Pretoria properties in suburbs neighbouring commercial developments and older houses on large properties are set to be in demand.
The Pretoria property market is expected to experience stock shortages, increased demand due to new developments, and growth in line with inflation of around 5% this year. Gerhard van der Linde, managing director, Seeff Pretoria East, says home prices increased between 5% and 7% last year and there’s an increasing demand by an emerging middle-class market for properties between R800,000 and R 1,2m. “Development highlights include Menlyn Maine, progress on the Bus Rapid Transit (BRT) system, and redevelopment of established suburbs such as Menlo Park and Hatfield due to the Gautrain and BRT system. In Pretoria North, prices increased by about 2% and are expected to grow, with many developments planned in a 15km radius from the city centre in 2016. In Centurion, selling prices increased by about 5% and should increase by about 6% to 8% each year over the next two years,” says Van der Linde.

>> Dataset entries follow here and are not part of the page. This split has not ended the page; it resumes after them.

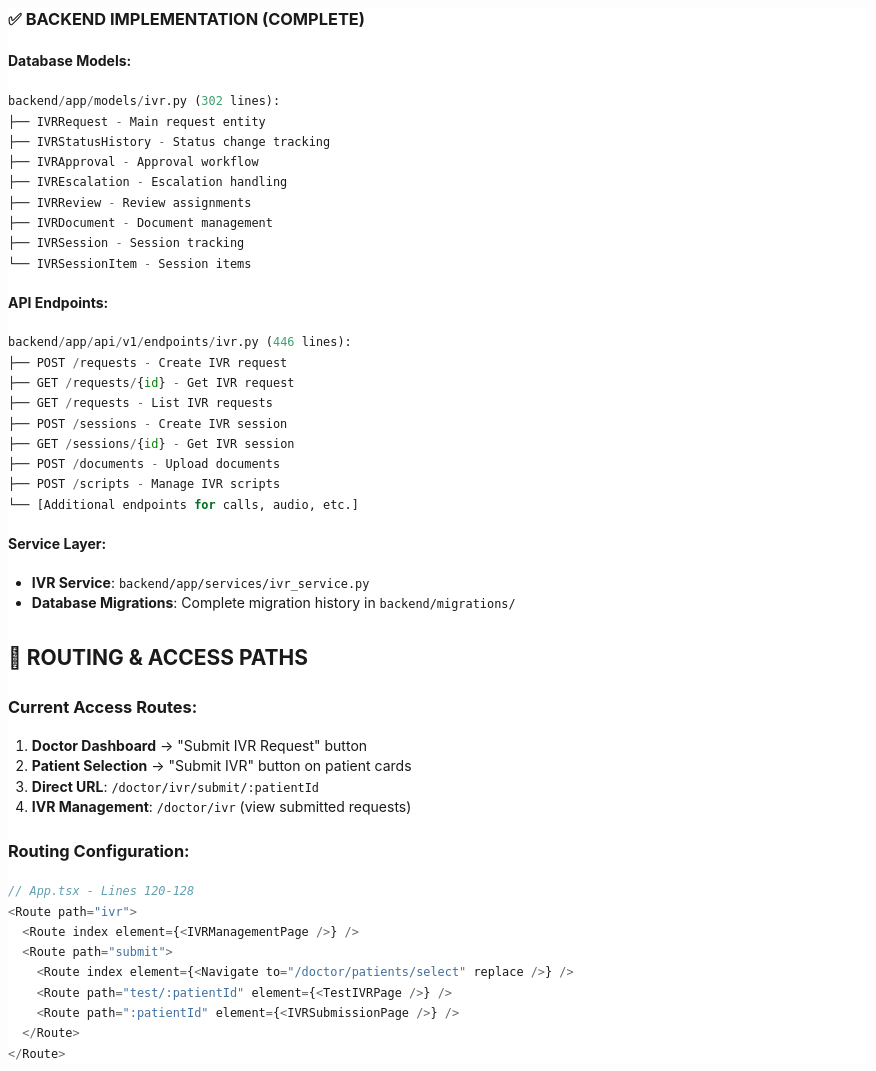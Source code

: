 ### ✅ BACKEND IMPLEMENTATION (COMPLETE)

#### Database Models:
```python
backend/app/models/ivr.py (302 lines):
├── IVRRequest - Main request entity
├── IVRStatusHistory - Status change tracking
├── IVRApproval - Approval workflow
├── IVREscalation - Escalation handling
├── IVRReview - Review assignments
├── IVRDocument - Document management
├── IVRSession - Session tracking
└── IVRSessionItem - Session items
```

#### API Endpoints:
```python
backend/app/api/v1/endpoints/ivr.py (446 lines):
├── POST /requests - Create IVR request
├── GET /requests/{id} - Get IVR request
├── GET /requests - List IVR requests
├── POST /sessions - Create IVR session
├── GET /sessions/{id} - Get IVR session
├── POST /documents - Upload documents
├── POST /scripts - Manage IVR scripts
└── [Additional endpoints for calls, audio, etc.]
```

#### Service Layer:
- **IVR Service**: `backend/app/services/ivr_service.py`
- **Database Migrations**: Complete migration history in `backend/migrations/`

## 🔗 ROUTING & ACCESS PATHS

### Current Access Routes:
1. **Doctor Dashboard** → "Submit IVR Request" button
2. **Patient Selection** → "Submit IVR" button on patient cards
3. **Direct URL**: `/doctor/ivr/submit/:patientId`
4. **IVR Management**: `/doctor/ivr` (view submitted requests)

### Routing Configuration:
```typescript
// App.tsx - Lines 120-128
<Route path="ivr">
  <Route index element={<IVRManagementPage />} />
  <Route path="submit">
    <Route index element={<Navigate to="/doctor/patients/select" replace />} />
    <Route path="test/:patientId" element={<TestIVRPage />} />
    <Route path=":patientId" element={<IVRSubmissionPage />} />
  </Route>
</Route>
```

Bertie Lombard, franchisee, Rawson Properties Waterkloof and Faerie Glen, says there’s a great deal of movement in the market and correctly priced properties will continue to sell this year. He says estates and boomed-off areas will become more popular with families and investors, while new residential units, offices and restaurants built in Hatfield Square will be popular with investors and parents buying for children. “More small developments for students and young working executives will happen in Brooklyn, Menlo Park and Lynnwood. Faerie Glen and Boardwalk Villa will face a stock shortage due to demand of sectional title units up to R800,000. In Faerie Glen, development of Olympus Village shopping centre with Burger King and Checkers, will be completed, while in Olympus several sectional title and estate developments will occur in 2016,” Lombard says.
Deon van Zyl, franchise development manager, Leapfrog Property Group Centurion, says the market is expected to grow in volume but not price this year, with any growth no higher than 5% to 6%. He says there will be pressure on selling prices, particularly in the upper market where an increase in stock and a decrease in buyers are expected this year. “There has been an increase in high-density developments with units in the R500,000 to R1,5m price range built, and there is a demand for older houses on big properties close to the university to be redeveloped into cluster houses. Developers are scaling down on office parks as office blocks stand empty for longer periods and return on investment is not as good as it used to be,” says Van Zyl.